[WORK INSTRUCTION] Every line of the records that holds the word "vuex" should be copied.

*** SUPPLIED MATERIAL ***

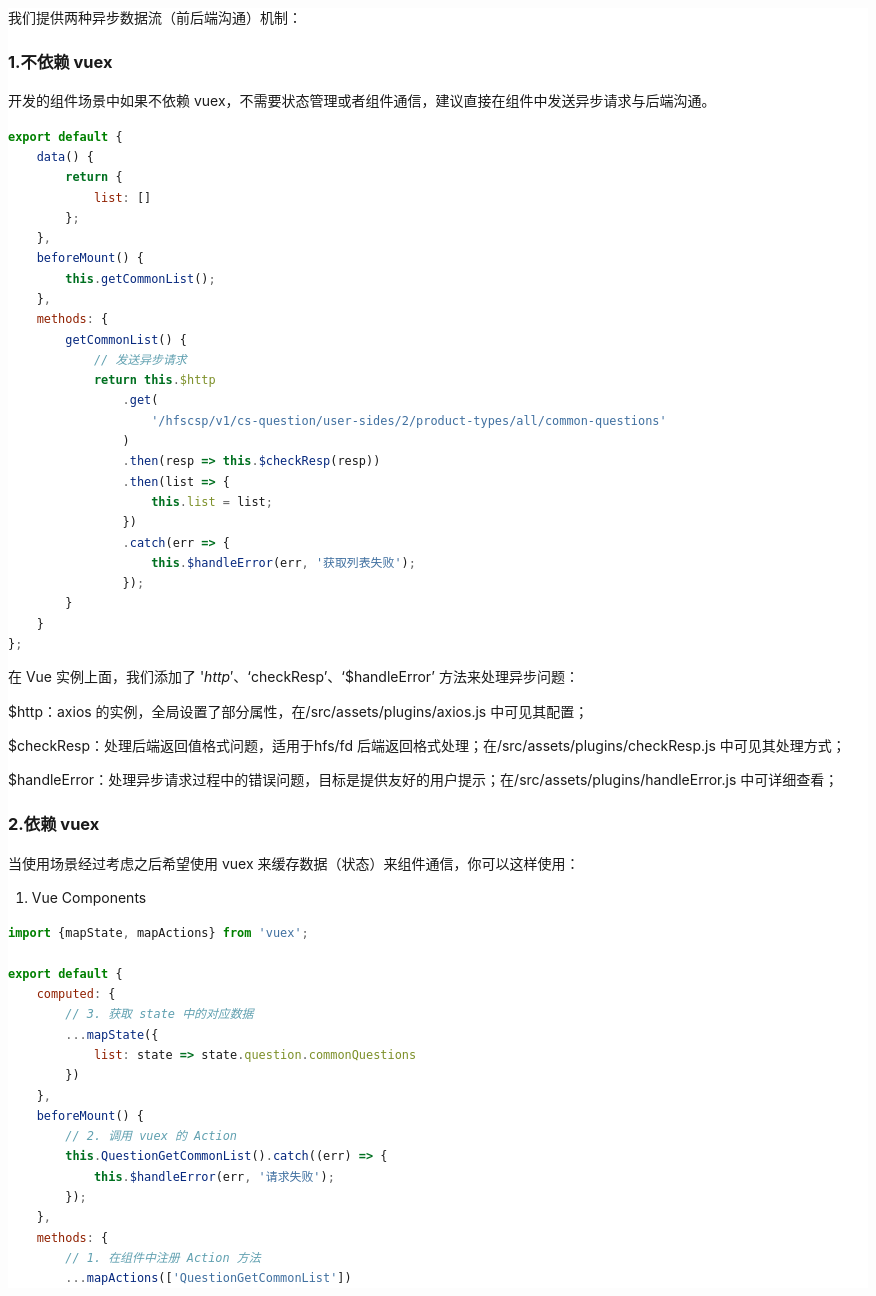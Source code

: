 我们提供两种异步数据流（前后端沟通）机制：

### 1.不依赖 vuex 

开发的组件场景中如果不依赖 vuex，不需要状态管理或者组件通信，建议直接在组件中发送异步请求与后端沟通。

```js
export default {
    data() {
        return {
            list: []
        };
    },
    beforeMount() {
        this.getCommonList();
    },
    methods: {
        getCommonList() {
            // 发送异步请求
            return this.$http
                .get(
                    '/hfscsp/v1/cs-question/user-sides/2/product-types/all/common-questions'
                )
                .then(resp => this.$checkResp(resp))
                .then(list => {
                    this.list = list;
                })
                .catch(err => {
                    this.$handleError(err, '获取列表失败');
                });
        }
    }
};
```

在 Vue 实例上面，我们添加了 '$http' 、‘$checkResp’、‘$handleError’ 方法来处理异步问题：

$http：axios 的实例，全局设置了部分属性，在/src/assets/plugins/axios.js 中可见其配置；

$checkResp：处理后端返回值格式问题，适用于hfs/fd 后端返回格式处理；在/src/assets/plugins/checkResp.js 中可见其处理方式；

$handleError：处理异步请求过程中的错误问题，目标是提供友好的用户提示；在/src/assets/plugins/handleError.js 中可详细查看；

### 2.依赖 vuex 

当使用场景经过考虑之后希望使用 vuex 来缓存数据（状态）来组件通信，你可以这样使用：

1. Vue Components

```js
import {mapState, mapActions} from 'vuex';
 
export default {
    computed: {
        // 3. 获取 state 中的对应数据
        ...mapState({
            list: state => state.question.commonQuestions
        })
    },
    beforeMount() {
        // 2. 调用 vuex 的 Action
        this.QuestionGetCommonList().catch((err) => {
            this.$handleError(err, '请求失败');        
        });
    },
    methods: {
        // 1. 在组件中注册 Action 方法
        ...mapActions(['QuestionGetCommonList'])
```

*** End of SUPPLIED MATERIAL ***

[PROBLEM SOLUTION]
### 1.不依赖 vuex 
开发的组件场景中如果不依赖 vuex，不需要状态管理或者组件通信，建议直接在组件中发送异步请求与后端沟通。
### 2.依赖 vuex 
当使用场景经过考虑之后希望使用 vuex 来缓存数据（状态）来组件通信，你可以这样使用：
import {mapState, mapActions} from 'vuex';
        // 2. 调用 vuex 的 Action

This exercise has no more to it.